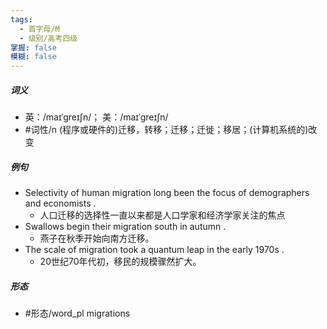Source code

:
 ```yaml
---
tags:
  - 首字母/M
  - 级别/高考四级
掌握: false
模糊: false
---
```

##### 词义
- 英：/maɪˈɡreɪʃn/； 美：/maɪˈɡreɪʃn/
- #词性/n  (程序或硬件的)迁移，转移；迁移；迁徙；移居；(计算机系统的)改变
##### 例句
- Selectivity of human migration long been the focus of demographers and economists .
	- 人口迁移的选择性一直以来都是人口学家和经济学家关注的焦点
- Swallows begin their migration south in autumn .
	- 燕子在秋季开始向南方迁移。
- The scale of migration took a quantum leap in the early 1970s .
	- 20世纪70年代初，移民的规模骤然扩大。
##### 形态
- #形态/word_pl migrations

**WHAT IS BEING ASKED:**
A faithful copy of every entry is needed, omitting each image.

**EXERCISE RESPONSE:**
Source code

:
 ```yaml
---
tags:
  - 首字母/M
  - 级别/高考四级
掌握: false
模糊: false
---
```

##### 词义
- 英：/maɪˈɡreɪʃn/； 美：/maɪˈɡreɪʃn/
- #词性/n  (程序或硬件的)迁移，转移；迁移；迁徙；移居；(计算机系统的)改变
##### 例句
- Selectivity of human migration long been the focus of demographers and economists .
	- 人口迁移的选择性一直以来都是人口学家和经济学家关注的焦点
- Swallows begin their migration south in autumn .
	- 燕子在秋季开始向南方迁移。
- The scale of migration took a quantum leap in the early 1970s .
	- 20世纪70年代初，移民的规模骤然扩大。
##### 形态
- #形态/word_pl migrations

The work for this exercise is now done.